Software Engineering - CS536

University of Wisconsin - Milwaukee

Authors:


File: Indexer.java
Note: This file was originally part of a Web Crawler program written by Tim Macinta in 1997 that gathered links form the internet and formed a web search database. The files containing the logic for crawling across the internet were taken from this program and slightly modified for the purpose of the NetRand project.
The Indexer is a thread which can index URLs that have been cached using the URLStatus class. Use the queueURL() method to add cached URLs to the Indexer's list of URLs. Once the start() method is called, the Indexer will start processing URLs in its queue. More URLs can also be added after calling start, in fact this may be the best way to use the Indexer. Calling the stopWhenDone() method will cause the Indexer thread to stop as soon as its queue empties.


Variable Index

 o crawler
 o exit_when_done
 o prefs
 o q
 o q_mutex
 o running
 o total_bytes
 o working_dir

Constructor Index

 o Indexer(File, Crawler, EnginePrefs)
"working_dir" should be a directory that only this Indexer and a given Cralwer will be accessing.

Method Index

 o addNewURLs(LinkExtractor)
Adds new URLs to the crawler's queue.
 o cleanUp()
Removes all ".tmp" files in the directory "working_dir".
 o queueURL(URLStatus)
Use this method to add a cached url to the Indexer.
 o run()
This is where the actual indexing is done.
 o start()
Starts the Indexer.
 o stopWhenDone(boolean)
Causes this Indexer to stop whenever it finishes indexing the URLs in its queue.

Variables

 o working_dir
 File working_dir
 o q
 FIFOQueue q
 o q_mutex
 Object q_mutex
 o running
 boolean running
 o crawler
 Crawler crawler
 o prefs
 EnginePrefs prefs
 o exit_when_done
 boolean exit_when_done
 o total_bytes
 long total_bytes

Constructors

 o Indexer
 public Indexer(File working_dir,
                Crawler crawler,
                EnginePrefs prefs)
"working_dir" should be a directory that only this Indexer and a given Cralwer will be accessing.
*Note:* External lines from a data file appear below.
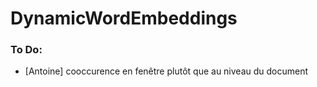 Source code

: # DynamicWordEmbeddings

### To Do:

- [Antoine] cooccurence en fenêtre plutôt que au niveau du document
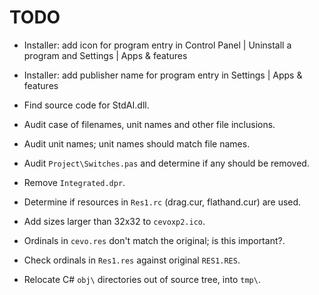 # TODO

 - Installer: add icon for program entry in Control Panel | Uninstall a program
   and Settings | Apps & features

 - Installer: add publisher name for program entry in Settings | Apps &
   features
 
 - Find source code for StdAI.dll.

 - Audit case of filenames, unit names and other file inclusions.

 - Audit unit names; unit names should match file names.

 - Audit `Project\Switches.pas` and determine if any should be removed.

 - Remove `Integrated.dpr`.

 - Determine if resources in `Res1.rc` (drag.cur, flathand.cur) are used.

 - Add sizes larger than 32x32 to `cevoxp2.ico`.

 - Ordinals in `cevo.res` don't match the original; is this important?.

 - Check ordinals in `Res1.res` against original `RES1.RES`.

 - Relocate C# `obj\` directories out of source tree, into `tmp\`.

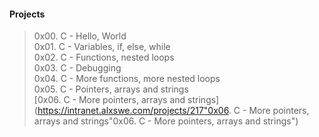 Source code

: #### Projects

> 0x00. C - Hello, World   
> 0x01. C - Variables, if, else, while   
> 0x02. C - Functions, nested loops  
> 0x03. C - Debugging  
> 0x04. C - More functions, more nested loops     
> 0x05. C - Pointers, arrays and strings   
> [0x06. C - More pointers, arrays and strings](https://intranet.alxswe.com/projects/217"0x06. C - More pointers, arrays and strings"0x06. C - More pointers, arrays and strings")
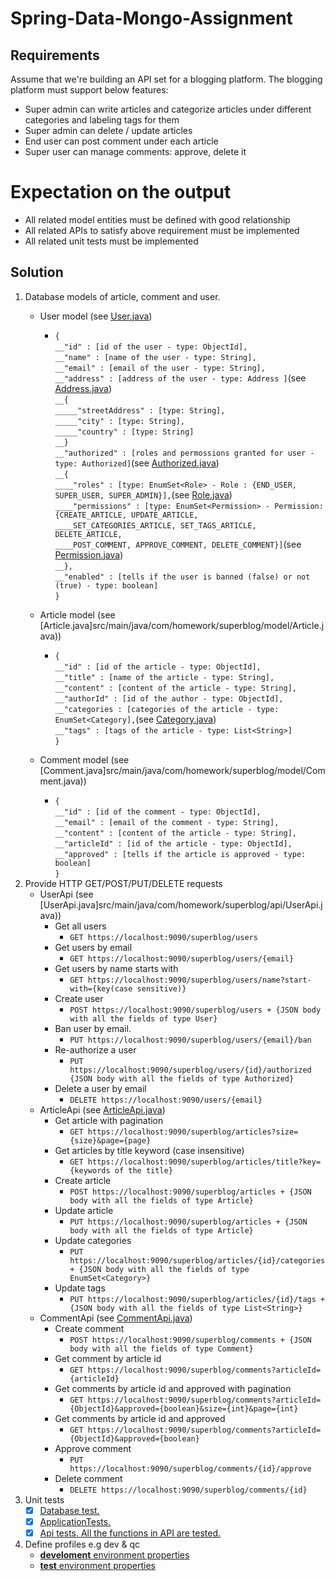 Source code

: # Spring-Data-Mongo-Assignment
## Requirements
Assume that we're building an API set for a blogging platform. The blogging platform must support below features:

* Super admin can write articles and categorize articles under different categories and labeling tags for them
* Super admin can delete / update articles
* End user can post comment under each article
* Super user can manage comments: approve, delete it

# Expectation on the output
* All related model entities must be defined with good relationship
* All related APIs to satisfy above requirement must be implemented
* All related unit tests must be implemented

## Solution
1. Database models of article, comment and user.
   - User model (see [User.java](src/main/java/com/homework/superblog/model/User.java))
     - `{`<br/>
         `__"id" : [id of the user - type: ObjectId],`<br/>
         `__"name" : [name of the user - type: String],`<br/>
         `__"email" : [email of the user - type: String],`<br/>
         `__"address" : [address of the user - type: Address ]`(see [Address.java](src/main/java/com/homework/superblog/model/Address.java))<br/>
         `__{`<br/>
         `_____"streetAddress" : [type: String],`<br/>
         `_____"city" : [type: String],`<br/> 
         `_____"country" : [type: String]`<br/>
         `__}`<br/>
         `__"authorized" : [roles and permossions granted for user - type: Authorized]`(see [Authorized.java](src/main/java/com/homework/superblog/model/Authorized.java))<br/>
         `__{`<br/>
         `____"roles" : [type: EnumSet<Role> - Role : {END_USER, SUPER_USER, SUPER_ADMIN}],`(see [Role.java](src/main/java/com/homework/superblog/model/Role.java))<br/>
         `____"permissions" : [type: EnumSet<Permission> - Permission: {CREATE_ARTICLE, UPDATE_ARTICLE,`<br/>
         `____SET_CATEGORIES_ARTICLE, SET_TAGS_ARTICLE, DELETE_ARTICLE,`<br/>
         `____POST_COMMENT, APPROVE_COMMENT, DELETE_COMMENT}]`(see [Permission.java](src/main/java/com/homework/superblog/model/Permission.java))<br/>
         `__},`<br/>
         `__"enabled" : [tells if the user is banned (false) or not (true) - type: boolean]`<br/>
       `}`
       
    - Article model (see [Article.java]src/main/java/com/homework/superblog/model/Article.java))
      - `{`<br/>
        `__"id" : [id of the article - type: ObjectId],`<br/>
        `__"title" : [name of the article - type: String],`<br/>
        `__"content" : [content of the article - type: String],`<br/>
        `__"authorId" : [id of the author - type: ObjectId],`<br/>
        `__"categories : [categories of the article - type: EnumSet<Category],`(see [Category.java](src/main/java/com/homework/superblog/model/Category.java))<br/>
        `__"tags" : [tags of the article - type: List<String>]`<br/>
        `}`
        
    - Comment model (see [Comment.java]src/main/java/com/homework/superblog/model/Comment.java))
      - `{`<br/>
        `__"id" : [id of the comment - type: ObjectId],`<br/>
        `__"email" : [email of the comment - type: String],`<br/>
        `__"content" : [content of the article - type: String],`<br/>
        `__"articleId" : [id of the article - type: ObjectId],`<br/>
        `__"approved" : [tells if the article is approved - type: boolean]`<br/>
        `}`
 2. Provide HTTP GET/POST/PUT/DELETE requests
    - UserApi (see [UserApi.java]src/main/java/com/homework/superblog/api/UserApi.java))
      - Get all users
        - `GET https://localhost:9090/superblog/users`
      - Get users by email
        - `GET https://localhost:9090/superblog/users/{email}`
      - Get users by name starts with
        - `GET https://localhost:9090/superblog/users/name?start-with={key(case sensitive)}`
      - Create user
        - `POST https://localhost:9090/superblog/users + {JSON body with all the fields of type User}`
      - Ban user by email.
        - `PUT https://localhost:9090/superblog/users/{email}/ban`
      - Re-authorize a user
        - `PUT https://localhost:9090/superblog/users/{id}/authorized {JSON body with all the fields of type Authorized}`
      - Delete a user by email
        - `DELETE https://localhost:9090/users/{email}`
    - ArticleApi (see [ArticleApi.java](src/main/java/com/homework/superblog/api/ArticleApi.java))
      - Get article with pagination
        - `GET https://localhost:9090/superblog/articles?size={size}&page={page}`
      - Get articles by title keyword (case insensitive)
        - `GET https://localhost:9090/superblog/articles/title?key={keywords of the title}`
      - Create article
        - `POST https://localhost:9090/superblog/articles + {JSON body with all the fields of type Article}`
      - Update article
        - `PUT https://localhost:9090/superblog/articles + {JSON body with all the fields of type Article}`
      - Update categories
        - `PUT https://localhost:9090/superblog/articles/{id}/categories + {JSON body with all the fields of type EnumSet<Category>}`
      - Update tags
        - `PUT https://localhost:9090/superblog/articles/{id}/tags + {JSON body with all the fields of type List<String>}`
    - CommentApi (see [CommentApi.java](src/main/java/com/homework/superblog/api/CommentApi.java))
      - Create comment
        - `POST https://localhost:9090/superblog/comments + {JSON body with all the fields of type Comment}`
      - Get comment by article id
        - `GET https://localhost:9090/superblog/comments?articleId={articleId}`
      - Get comments by article id and approved with pagination
        - `GET https://localhost:9090/superblog/comments?articleId={ObjectId}&approved={boolean}&size={int}&page={int}`
      - Get comments by article id and approved
        - `GET https://localhost:9090/superblog/comments?articleId={ObjectId}&approved={boolean}`
      - Approve comment
        - `PUT https://localhost:9090/superblog/comments/{id}/approve`
      - Delete comment
        - `DELETE https://localhost:9090/superblog/comments/{id}`
3. Unit tests
   - [x] [Database test.](src/test/java/com/homework/superblog/repository/DatabaseTest.java)
   - [x] [ApplicationTests.](src/test/java/com/homework/superblog/SuperblogApplicationTests.java)
   - [x] [Api tests. All the functions in API are tested.](src/test/java/com/homework/superblog/api)
4. Define profiles e.g dev & qc
   - [__develoment__ environment properties](src/main/resouces/application-dev.properties)
   - [__test__ environment properties](src/main/resouces/application-test.properties)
This means that if several Indexers are running simultaneously, they should all be given different "working_dir" directories. Also, no other threads should write to this directory (except for the selected Crawler).

Methods

 o queueURL
 public void queueURL(URLStatus url)
Use this method to add a cached url to the Indexer.

 o start
 public void start()
Starts the Indexer.

Overrides:
start in class Thread
 o run
 public void run()
This is where the actual indexing is done.

Overrides:
run in class Thread
 o stopWhenDone
 public void stopWhenDone(boolean exit_when_done)
Causes this Indexer to stop whenever it finishes indexing the URLs in its queue.

 o cleanUp
 void cleanUp()
Removes all ".tmp" files in the directory "working_dir".

 o addNewURLs
 void addNewURLs(LinkExtractor urls)
Adds new URLs to the crawler's queue.